Research Projects

Liquid organic hydrogen carriers (LOHCs) are essential for vehicular hydrogen storage applications, meeting DOE targets. Reversibility of LOHCs is achieved through dehydrogenation/rehydrogenation cycles, which require well-designed catalysts. Dehydrogenation is endothermic and requires high temperatures, making it less efficient. Therefore, designing and developing catalysts that operate at lower temperatures (~100-150 °C) with good efficiencies is crucial for successful employment of LOHCs for hydrogen storage. This project proposes two strategies for dehydrogenation/rehydrogenation reactions: covalently bonding molecular catalysts on functionalized metal oxide (MO) systems and stabilizing single metal atom catalysts (SACs) on redox active porous MO. The goal is to exploit the possibility of covalently linking well-known molecular catalysts on functionalized MO systems without losing their activity, bridging the gap between homogeneous and heterogeneous catalysts. SACs supported on MO will be synthesized, with heat treatment of MO-anchored molecular catalysts under appropriate conditions.

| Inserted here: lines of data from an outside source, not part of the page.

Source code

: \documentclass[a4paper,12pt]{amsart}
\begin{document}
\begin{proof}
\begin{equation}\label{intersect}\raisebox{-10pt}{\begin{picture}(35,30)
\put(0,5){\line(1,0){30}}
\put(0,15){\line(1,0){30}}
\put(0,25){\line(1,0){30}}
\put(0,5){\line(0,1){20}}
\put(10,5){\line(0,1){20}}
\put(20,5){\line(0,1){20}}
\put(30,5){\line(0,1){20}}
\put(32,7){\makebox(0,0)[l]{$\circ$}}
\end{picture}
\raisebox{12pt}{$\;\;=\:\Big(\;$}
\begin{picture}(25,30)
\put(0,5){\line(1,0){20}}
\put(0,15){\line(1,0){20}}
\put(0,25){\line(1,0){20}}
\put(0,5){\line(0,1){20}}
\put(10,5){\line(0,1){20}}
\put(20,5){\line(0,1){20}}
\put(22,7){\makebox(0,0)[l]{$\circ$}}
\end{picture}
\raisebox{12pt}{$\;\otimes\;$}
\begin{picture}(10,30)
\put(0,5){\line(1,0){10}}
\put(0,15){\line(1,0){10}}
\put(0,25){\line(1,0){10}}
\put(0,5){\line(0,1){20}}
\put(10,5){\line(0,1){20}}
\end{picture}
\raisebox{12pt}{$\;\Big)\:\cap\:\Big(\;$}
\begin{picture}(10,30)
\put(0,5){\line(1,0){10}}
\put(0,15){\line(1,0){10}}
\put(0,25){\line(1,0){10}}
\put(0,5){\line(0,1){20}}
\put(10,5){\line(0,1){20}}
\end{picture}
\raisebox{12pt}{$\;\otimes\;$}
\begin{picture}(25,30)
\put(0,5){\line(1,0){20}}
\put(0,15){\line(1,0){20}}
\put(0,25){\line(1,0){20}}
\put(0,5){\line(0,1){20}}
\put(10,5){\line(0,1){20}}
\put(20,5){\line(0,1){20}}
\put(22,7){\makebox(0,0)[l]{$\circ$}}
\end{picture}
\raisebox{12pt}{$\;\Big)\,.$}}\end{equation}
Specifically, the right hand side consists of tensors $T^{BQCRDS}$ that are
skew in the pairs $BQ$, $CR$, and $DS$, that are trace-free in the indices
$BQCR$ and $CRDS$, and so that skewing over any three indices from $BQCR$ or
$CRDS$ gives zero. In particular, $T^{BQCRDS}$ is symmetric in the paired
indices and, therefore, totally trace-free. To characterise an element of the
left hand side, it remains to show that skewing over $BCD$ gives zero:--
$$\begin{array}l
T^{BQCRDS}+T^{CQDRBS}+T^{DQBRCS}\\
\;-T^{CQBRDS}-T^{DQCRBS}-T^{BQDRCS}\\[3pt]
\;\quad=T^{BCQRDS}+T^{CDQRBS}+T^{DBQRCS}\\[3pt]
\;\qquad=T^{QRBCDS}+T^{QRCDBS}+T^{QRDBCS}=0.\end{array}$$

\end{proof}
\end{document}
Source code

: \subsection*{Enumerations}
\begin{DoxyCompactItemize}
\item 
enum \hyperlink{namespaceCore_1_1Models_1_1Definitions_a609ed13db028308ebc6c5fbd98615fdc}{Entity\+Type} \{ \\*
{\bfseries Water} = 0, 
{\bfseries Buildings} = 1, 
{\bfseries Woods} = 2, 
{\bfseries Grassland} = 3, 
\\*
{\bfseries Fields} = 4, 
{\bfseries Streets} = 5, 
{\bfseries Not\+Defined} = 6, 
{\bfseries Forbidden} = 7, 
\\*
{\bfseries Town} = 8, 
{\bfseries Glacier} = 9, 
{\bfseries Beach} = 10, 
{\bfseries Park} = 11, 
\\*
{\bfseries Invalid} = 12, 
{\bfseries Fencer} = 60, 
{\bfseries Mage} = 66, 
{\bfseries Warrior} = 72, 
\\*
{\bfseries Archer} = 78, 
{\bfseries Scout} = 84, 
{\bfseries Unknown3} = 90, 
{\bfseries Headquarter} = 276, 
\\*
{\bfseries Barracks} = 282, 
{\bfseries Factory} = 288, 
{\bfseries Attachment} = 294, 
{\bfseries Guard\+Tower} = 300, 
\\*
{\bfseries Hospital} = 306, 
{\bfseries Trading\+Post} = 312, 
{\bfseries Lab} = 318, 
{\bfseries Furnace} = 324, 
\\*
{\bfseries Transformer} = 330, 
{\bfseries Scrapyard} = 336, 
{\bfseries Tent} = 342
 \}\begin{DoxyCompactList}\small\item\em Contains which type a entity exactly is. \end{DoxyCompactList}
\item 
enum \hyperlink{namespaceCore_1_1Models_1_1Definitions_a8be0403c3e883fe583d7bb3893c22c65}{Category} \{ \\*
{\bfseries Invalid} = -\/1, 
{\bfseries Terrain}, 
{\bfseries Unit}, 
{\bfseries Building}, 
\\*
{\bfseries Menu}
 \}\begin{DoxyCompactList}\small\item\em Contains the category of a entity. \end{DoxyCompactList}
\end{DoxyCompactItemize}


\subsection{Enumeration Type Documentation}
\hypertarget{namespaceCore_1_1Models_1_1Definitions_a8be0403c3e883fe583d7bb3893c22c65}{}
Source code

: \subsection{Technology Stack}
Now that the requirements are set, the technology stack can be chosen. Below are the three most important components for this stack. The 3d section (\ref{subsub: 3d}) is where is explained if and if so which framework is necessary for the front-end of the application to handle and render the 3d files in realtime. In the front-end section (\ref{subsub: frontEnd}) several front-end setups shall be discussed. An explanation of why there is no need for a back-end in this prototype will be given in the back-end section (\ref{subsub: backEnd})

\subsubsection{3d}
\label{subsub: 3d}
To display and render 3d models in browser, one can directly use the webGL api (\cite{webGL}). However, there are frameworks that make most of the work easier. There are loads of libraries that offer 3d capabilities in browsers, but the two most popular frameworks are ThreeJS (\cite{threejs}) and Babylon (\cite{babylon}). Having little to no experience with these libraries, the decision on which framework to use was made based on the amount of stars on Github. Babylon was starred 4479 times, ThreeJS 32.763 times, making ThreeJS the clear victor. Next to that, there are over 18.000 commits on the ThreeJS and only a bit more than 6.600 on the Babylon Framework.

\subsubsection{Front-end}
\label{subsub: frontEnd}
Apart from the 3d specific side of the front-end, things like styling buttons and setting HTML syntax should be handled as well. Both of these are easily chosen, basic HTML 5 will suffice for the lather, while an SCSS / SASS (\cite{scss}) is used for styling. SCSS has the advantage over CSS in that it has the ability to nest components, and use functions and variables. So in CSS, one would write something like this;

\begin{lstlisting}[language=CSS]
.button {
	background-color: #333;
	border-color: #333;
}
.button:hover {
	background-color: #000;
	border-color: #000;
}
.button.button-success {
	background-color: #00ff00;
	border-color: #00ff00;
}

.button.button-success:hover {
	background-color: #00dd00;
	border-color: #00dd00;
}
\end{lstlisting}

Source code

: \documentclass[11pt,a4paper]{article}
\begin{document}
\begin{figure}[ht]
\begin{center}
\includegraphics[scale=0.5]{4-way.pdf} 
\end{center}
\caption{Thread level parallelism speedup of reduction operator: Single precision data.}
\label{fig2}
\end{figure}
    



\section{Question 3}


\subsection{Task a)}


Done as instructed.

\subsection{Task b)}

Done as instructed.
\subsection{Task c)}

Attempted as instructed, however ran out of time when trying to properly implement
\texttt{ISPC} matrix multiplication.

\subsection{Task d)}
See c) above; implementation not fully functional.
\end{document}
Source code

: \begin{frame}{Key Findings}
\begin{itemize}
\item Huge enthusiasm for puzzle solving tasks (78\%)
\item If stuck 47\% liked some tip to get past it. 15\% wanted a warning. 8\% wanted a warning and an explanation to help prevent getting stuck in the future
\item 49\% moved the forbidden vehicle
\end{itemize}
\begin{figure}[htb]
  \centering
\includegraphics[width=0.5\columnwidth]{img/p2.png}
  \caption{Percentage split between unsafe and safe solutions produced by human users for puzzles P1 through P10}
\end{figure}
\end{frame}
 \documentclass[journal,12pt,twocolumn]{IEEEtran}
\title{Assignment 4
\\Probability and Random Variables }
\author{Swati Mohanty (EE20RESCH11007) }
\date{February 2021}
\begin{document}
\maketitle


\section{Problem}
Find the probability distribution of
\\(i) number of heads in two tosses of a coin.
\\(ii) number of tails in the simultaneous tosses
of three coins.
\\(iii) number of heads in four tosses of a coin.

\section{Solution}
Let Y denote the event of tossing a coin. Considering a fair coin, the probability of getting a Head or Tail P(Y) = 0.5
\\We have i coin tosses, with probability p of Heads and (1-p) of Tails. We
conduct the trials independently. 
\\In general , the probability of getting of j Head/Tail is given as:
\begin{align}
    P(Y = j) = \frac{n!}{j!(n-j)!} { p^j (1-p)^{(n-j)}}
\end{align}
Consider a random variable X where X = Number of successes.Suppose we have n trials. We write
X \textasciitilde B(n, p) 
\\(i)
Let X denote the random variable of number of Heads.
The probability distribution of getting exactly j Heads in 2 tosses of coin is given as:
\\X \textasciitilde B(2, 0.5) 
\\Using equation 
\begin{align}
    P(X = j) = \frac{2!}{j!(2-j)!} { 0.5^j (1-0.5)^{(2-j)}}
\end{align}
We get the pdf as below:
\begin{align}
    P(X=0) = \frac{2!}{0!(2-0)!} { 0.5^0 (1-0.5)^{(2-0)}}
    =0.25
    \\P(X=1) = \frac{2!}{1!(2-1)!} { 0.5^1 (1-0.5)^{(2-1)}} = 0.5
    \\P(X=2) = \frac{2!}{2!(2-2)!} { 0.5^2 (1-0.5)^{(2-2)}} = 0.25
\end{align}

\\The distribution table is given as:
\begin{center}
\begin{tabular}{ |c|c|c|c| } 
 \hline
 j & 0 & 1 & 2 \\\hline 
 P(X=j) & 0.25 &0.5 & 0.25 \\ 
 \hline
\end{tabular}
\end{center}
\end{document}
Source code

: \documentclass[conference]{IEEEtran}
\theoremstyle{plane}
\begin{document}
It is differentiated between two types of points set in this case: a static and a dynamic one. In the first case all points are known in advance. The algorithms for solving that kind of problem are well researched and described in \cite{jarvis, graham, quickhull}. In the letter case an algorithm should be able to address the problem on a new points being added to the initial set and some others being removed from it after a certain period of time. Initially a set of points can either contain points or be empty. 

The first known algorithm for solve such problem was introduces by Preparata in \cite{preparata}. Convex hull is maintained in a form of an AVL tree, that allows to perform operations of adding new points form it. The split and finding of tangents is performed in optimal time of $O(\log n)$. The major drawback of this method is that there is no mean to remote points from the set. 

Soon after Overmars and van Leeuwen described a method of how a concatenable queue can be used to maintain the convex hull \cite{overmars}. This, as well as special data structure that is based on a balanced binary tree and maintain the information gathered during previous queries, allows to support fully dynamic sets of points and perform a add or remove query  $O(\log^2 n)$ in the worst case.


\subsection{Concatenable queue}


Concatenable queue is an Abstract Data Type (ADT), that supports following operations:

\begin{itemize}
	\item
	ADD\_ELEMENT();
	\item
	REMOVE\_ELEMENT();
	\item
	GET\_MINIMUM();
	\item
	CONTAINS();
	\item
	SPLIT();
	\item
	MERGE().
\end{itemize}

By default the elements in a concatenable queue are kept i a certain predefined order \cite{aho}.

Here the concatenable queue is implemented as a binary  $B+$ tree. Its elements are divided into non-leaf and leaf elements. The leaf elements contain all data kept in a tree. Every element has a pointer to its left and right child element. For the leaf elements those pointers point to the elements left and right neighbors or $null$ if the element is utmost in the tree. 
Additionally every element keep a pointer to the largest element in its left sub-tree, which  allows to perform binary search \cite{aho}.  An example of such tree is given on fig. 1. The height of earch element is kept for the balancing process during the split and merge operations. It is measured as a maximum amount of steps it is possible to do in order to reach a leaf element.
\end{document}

The synthesized catalysts will be thoroughly characterized using advanced techniques, evaluated for hydrogenation-dehydrogenation of LOHCs under continuous flow conditions, and products analysis will be carried out using gas chromatography. The project aims to achieve highly efficient reversible hydrogenation/dehydrogenation of LOHCs through the development of new generation catalysts, such as functionalized MO supported catalysts and SACs stabilized on porous redox active MO. The design aims to maximize atom efficiency and reduce capital investment of precious metals through strong synergistic interactions between SACs and redox active porous MO.